He said however that from July to October this year, 2,000 tonnes of meat were exported, giving confidence that 4,000 tonnes would be exported reaching July next year.
“Saudi Arabia alone imports 700,000 tonnes of meat, signifying that the country was a huge market. Tanzanians should cease and benefit from this opportunity,” he said. Investment should be done by improving the feeding and fattening of the animals in order to increase the size and weight in order to realise intended financial benefits.
Highlighting available opportunities, Tanzania ambassador to Saudi Arabia Ally Jabair Mwadini said the 34 to 35 million numbers of cattle makes the country a potential market. According to him, apart from residents, the country is highly visited by pilgrims for umrah and hajj worship annually.
“They raise demand for food in a nation that is a desert country where agriculture isn’t giving enough yields. Therefore, the country is a huge market especially to countries that are geographically close to it,” he said.

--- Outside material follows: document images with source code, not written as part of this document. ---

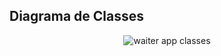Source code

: ## Diagrama de Classes
<div align="center"> 
  <img src="https://user-images.githubusercontent.com/87788683/203631260-8258d06e-aa28-4afe-8ea8-20a9da6e9d24.png" alt="waiter app classes" />
</div>
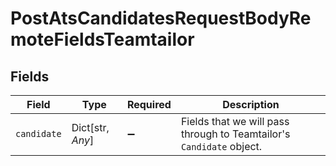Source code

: # PostAtsCandidatesRequestBodyRemoteFieldsTeamtailor


## Fields

| Field                                                                | Type                                                                 | Required                                                             | Description                                                          |
| -------------------------------------------------------------------- | -------------------------------------------------------------------- | -------------------------------------------------------------------- | -------------------------------------------------------------------- |
| `candidate`                                                          | Dict[str, *Any*]                                                     | :heavy_minus_sign:                                                   | Fields that we will pass through to Teamtailor's `Candidate` object. |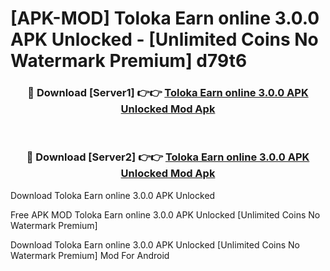 # [APK-MOD] Toloka  Earn online 3.0.0 APK Unlocked - [Unlimited Coins No Watermark Premium] d79t6



<div align="center">
<h3>🔴 Download [Server1] 👉👉 <a href="https://momento.my/?title=Toloka__Earn_online_3.0.0_APK_Unlocked">Toloka  Earn online 3.0.0 APK Unlocked Mod Apk</a></h3><br>

<h3>🔴 Download [Server2] 👉👉 <a href="https://momento.my/?title=Toloka__Earn_online_3.0.0_APK_Unlocked">Toloka  Earn online 3.0.0 APK Unlocked Mod Apk</a></h3>
</div>



Download Toloka  Earn online 3.0.0 APK Unlocked 

Free APK MOD Toloka  Earn online 3.0.0 APK Unlocked [Unlimited Coins No Watermark Premium]

Download Toloka  Earn online 3.0.0 APK Unlocked [Unlimited Coins No Watermark Premium] Mod For Android
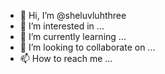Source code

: - 👋 Hi, I’m @sheluvluhthree
- 👀 I’m interested in ...
- 🌱 I’m currently learning ...
- 💞️ I’m looking to collaborate on ...
- 📫 How to reach me ...

<!---
sheluvluhthree/sheluvluhthree is a ✨ special ✨ repository because its `README.md` (this file) appears on your GitHub profile.
You can click the Preview link to take a look at your changes.
--->
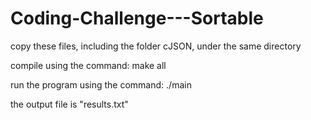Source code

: # Coding-Challenge---Sortable
copy these files, including the folder cJSON, under the same directory

compile using the command: make all

run the program using the command: ./main

the output file is "results.txt"
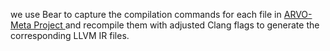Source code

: we use Bear to capture the compilation commands for each file in [ARVO-Meta Project ](https://github.com/n132/ARVO-Meta) and recompile them with adjusted Clang flags  to generate the corresponding LLVM IR files.





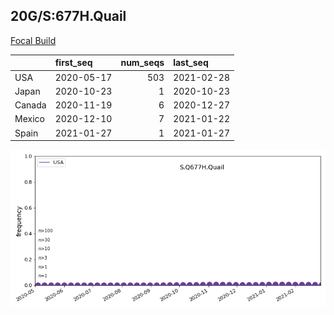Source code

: 

## 20G/S:677H.Quail
[Focal Build](https://nextstrain.org/groups/neherlab/ncov/S.Q677H.Quail?c=gt-S_677&f_country=USA)

|        | first_seq   |   num_seqs | last_seq   |
|:-------|:------------|-----------:|:-----------|
| USA    | 2020-05-17  |        503 | 2021-02-28 |
| Japan  | 2020-10-23  |          1 | 2020-10-23 |
| Canada | 2020-11-19  |          6 | 2020-12-27 |
| Mexico | 2020-12-10  |          7 | 2021-01-22 |
| Spain  | 2021-01-27  |          1 | 2021-01-27 |

![Overall trends S.Q677H.Quail](/overall_trends_figures/overall_trends_S.Q677H.Quail.png)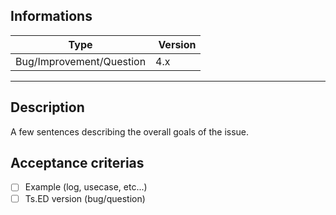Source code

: <!-- This template it's just here to help you for write your Issue -->

## Informations

Type | Version
---|---
Bug/Improvement/Question | 4.x

****

## Description
A few sentences describing the overall goals of the issue.


## Acceptance criterias

- [ ] Example (log, usecase, etc...)
- [ ] Ts.ED version (bug/question)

Tanzania ambassador to the UAE Mohammed Mtonga said despite the opportunities in the Middle East, importers should be prepared to face competition from Pakistan, Brazil, Australia and India that have dominated the market.
“They should also be ready for certification by officials who should necessarily visit Tanzania to inspect abattoirs, understand regulatory systems and the animals’ husbandry,” he said.
He noted that Arabic countries don’t rely on certification based on the International Standards Organisation (ISO), hinting that in Abu Dhabu a kilo of meat is sold at 40 dirham which is about Sh25,000.
But, Tanzania Trade Development Authority’s (Tantrade) director general Latifa Khamis said in order to ensure the companies that will be exporting meat to those countries withstand competition, they picked those with capabilities and enough experience.
“We also encourage companies to open their offices in countries with opportunities,” she said. She said application from as many Tanzanians to participate in the business despite their ability was a major challenge they faced during the process.
“We had to educate them to focus on the East African market as they build their capabilities. It was difficult for some to understand and think that they were fraught,” she said.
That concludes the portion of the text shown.